(Plain-text document sources)
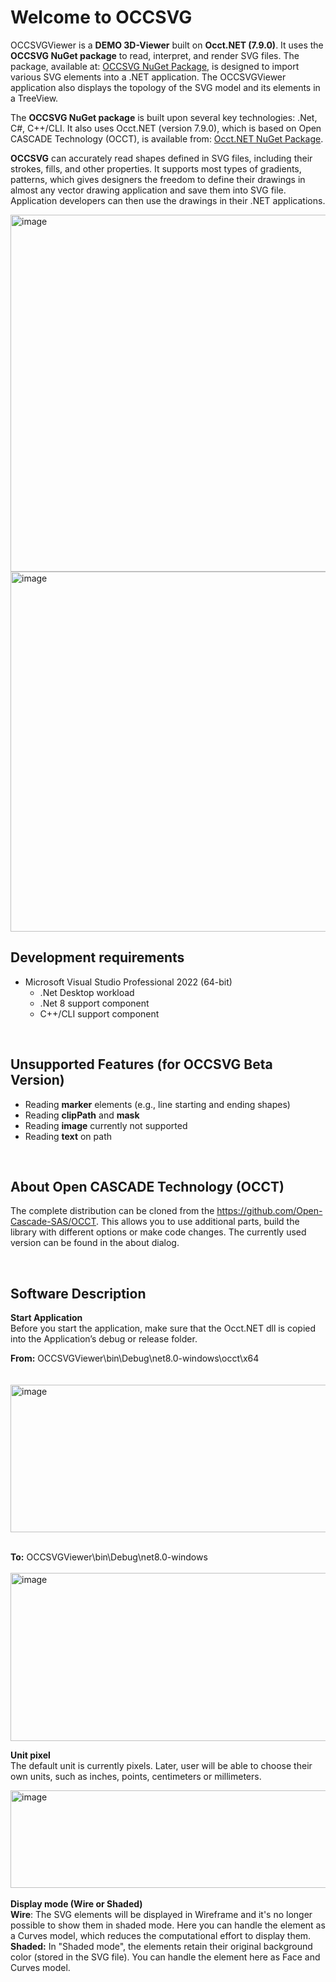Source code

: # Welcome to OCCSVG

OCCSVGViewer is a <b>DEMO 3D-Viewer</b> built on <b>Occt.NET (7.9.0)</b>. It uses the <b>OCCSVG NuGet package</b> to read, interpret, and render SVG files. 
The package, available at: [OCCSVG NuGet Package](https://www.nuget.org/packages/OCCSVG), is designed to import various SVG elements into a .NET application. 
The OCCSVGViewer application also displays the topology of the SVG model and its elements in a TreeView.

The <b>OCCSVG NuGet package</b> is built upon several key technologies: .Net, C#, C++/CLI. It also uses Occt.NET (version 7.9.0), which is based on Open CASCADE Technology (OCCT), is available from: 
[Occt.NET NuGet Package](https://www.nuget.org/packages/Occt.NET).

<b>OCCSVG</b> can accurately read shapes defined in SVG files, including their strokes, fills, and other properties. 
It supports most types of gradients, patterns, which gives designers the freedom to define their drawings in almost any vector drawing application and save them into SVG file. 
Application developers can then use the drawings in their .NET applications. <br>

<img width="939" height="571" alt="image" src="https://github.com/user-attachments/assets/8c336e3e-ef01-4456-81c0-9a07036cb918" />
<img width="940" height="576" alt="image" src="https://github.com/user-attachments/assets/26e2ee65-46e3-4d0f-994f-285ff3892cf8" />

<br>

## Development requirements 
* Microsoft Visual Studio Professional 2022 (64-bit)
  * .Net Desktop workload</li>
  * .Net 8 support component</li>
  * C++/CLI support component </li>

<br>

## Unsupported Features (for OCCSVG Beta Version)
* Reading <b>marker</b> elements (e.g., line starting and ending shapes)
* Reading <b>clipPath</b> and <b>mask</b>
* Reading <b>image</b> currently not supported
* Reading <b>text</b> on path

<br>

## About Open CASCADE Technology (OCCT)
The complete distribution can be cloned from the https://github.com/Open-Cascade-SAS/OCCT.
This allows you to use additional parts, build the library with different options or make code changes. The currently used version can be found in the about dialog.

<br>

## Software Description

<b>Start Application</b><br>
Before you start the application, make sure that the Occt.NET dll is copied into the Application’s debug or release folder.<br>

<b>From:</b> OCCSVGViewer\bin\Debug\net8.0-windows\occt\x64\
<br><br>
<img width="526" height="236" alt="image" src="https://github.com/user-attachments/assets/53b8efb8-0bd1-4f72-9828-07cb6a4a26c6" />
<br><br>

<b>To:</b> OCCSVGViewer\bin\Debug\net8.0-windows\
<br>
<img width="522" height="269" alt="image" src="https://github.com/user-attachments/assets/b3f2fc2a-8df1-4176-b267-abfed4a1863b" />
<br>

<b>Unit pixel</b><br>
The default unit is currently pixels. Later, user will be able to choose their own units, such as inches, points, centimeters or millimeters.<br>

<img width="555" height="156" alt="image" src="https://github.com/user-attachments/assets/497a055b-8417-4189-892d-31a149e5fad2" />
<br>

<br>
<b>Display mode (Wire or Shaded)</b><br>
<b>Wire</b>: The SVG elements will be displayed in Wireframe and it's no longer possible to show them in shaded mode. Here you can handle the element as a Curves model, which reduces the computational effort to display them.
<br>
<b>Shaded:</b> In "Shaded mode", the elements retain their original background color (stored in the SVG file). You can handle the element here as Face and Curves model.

INSTRUCTIONS TO FOLLOW: Using the entries above, give the number of lines that carry the string "their", without anything else.

RESULT OF THIS TASK: 5